Copy nothing past the line containing "sử dụng SRS.". Transcribe every line of the listing below up to and including it, from the first, except pictures.

•••••

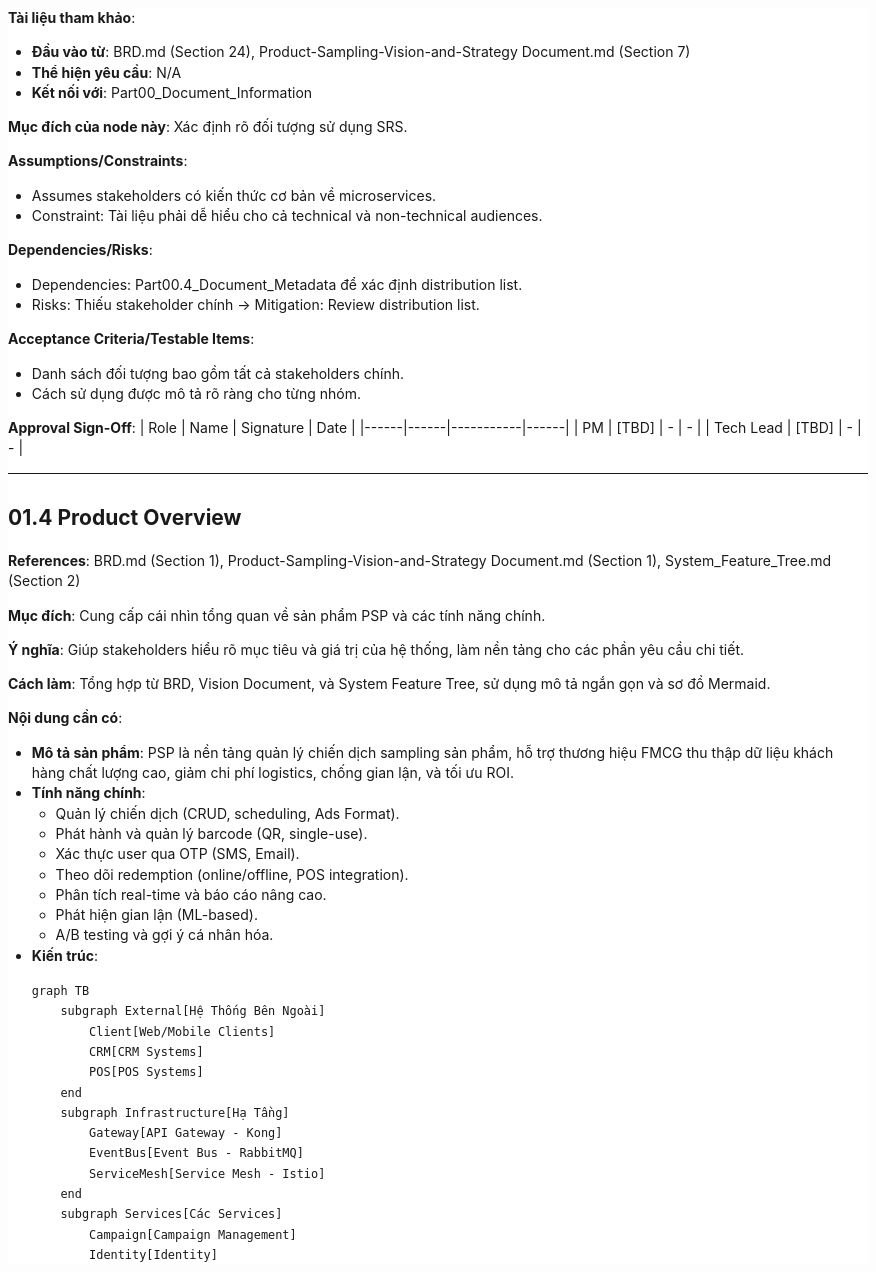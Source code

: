 **Tài liệu tham khảo**:
- **Đầu vào từ**: BRD.md (Section 24), Product-Sampling-Vision-and-Strategy Document.md (Section 7)
- **Thể hiện yêu cầu**: N/A
- **Kết nối với**: Part00_Document_Information

**Mục đích của node này**: Xác định rõ đối tượng sử dụng SRS.

**Assumptions/Constraints**:
- Assumes stakeholders có kiến thức cơ bản về microservices.
- Constraint: Tài liệu phải dễ hiểu cho cả technical và non-technical audiences.

**Dependencies/Risks**:
- Dependencies: Part00.4_Document_Metadata để xác định distribution list.
- Risks: Thiếu stakeholder chính → Mitigation: Review distribution list.

**Acceptance Criteria/Testable Items**:
- Danh sách đối tượng bao gồm tất cả stakeholders chính.
- Cách sử dụng được mô tả rõ ràng cho từng nhóm.

**Approval Sign-Off**:
| Role | Name | Signature | Date |
|------|------|-----------|------|
| PM | [TBD] | - | - |
| Tech Lead | [TBD] | - | - |

---

## 01.4 Product Overview

**References**: BRD.md (Section 1), Product-Sampling-Vision-and-Strategy Document.md (Section 1), System_Feature_Tree.md (Section 2)

**Mục đích**: Cung cấp cái nhìn tổng quan về sản phẩm PSP và các tính năng chính.

**Ý nghĩa**: Giúp stakeholders hiểu rõ mục tiêu và giá trị của hệ thống, làm nền tảng cho các phần yêu cầu chi tiết.

**Cách làm**: Tổng hợp từ BRD, Vision Document, và System Feature Tree, sử dụng mô tả ngắn gọn và sơ đồ Mermaid.

**Nội dung cần có**:
- **Mô tả sản phẩm**: PSP là nền tảng quản lý chiến dịch sampling sản phẩm, hỗ trợ thương hiệu FMCG thu thập dữ liệu khách hàng chất lượng cao, giảm chi phí logistics, chống gian lận, và tối ưu ROI.
- **Tính năng chính**:
  - Quản lý chiến dịch (CRUD, scheduling, Ads Format).
  - Phát hành và quản lý barcode (QR, single-use).
  - Xác thực user qua OTP (SMS, Email).
  - Theo dõi redemption (online/offline, POS integration).
  - Phân tích real-time và báo cáo nâng cao.
  - Phát hiện gian lận (ML-based).
  - A/B testing và gợi ý cá nhân hóa.
- **Kiến trúc**:
  ```mermaid
  graph TB
      subgraph External[Hệ Thống Bên Ngoài]
          Client[Web/Mobile Clients]
          CRM[CRM Systems]
          POS[POS Systems]
      end
      subgraph Infrastructure[Hạ Tầng]
          Gateway[API Gateway - Kong]
          EventBus[Event Bus - RabbitMQ]
          ServiceMesh[Service Mesh - Istio]
      end
      subgraph Services[Các Services]
          Campaign[Campaign Management]
          Identity[Identity]
  ```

•••••

▶ **EXPECTED ANSWER**
Source code

: **Tài liệu tham khảo**:
- **Đầu vào từ**: BRD.md (Section 24), Product-Sampling-Vision-and-Strategy Document.md (Section 7)
- **Thể hiện yêu cầu**: N/A
- **Kết nối với**: Part00_Document_Information

**Mục đích của node này**: Xác định rõ đối tượng sử dụng SRS.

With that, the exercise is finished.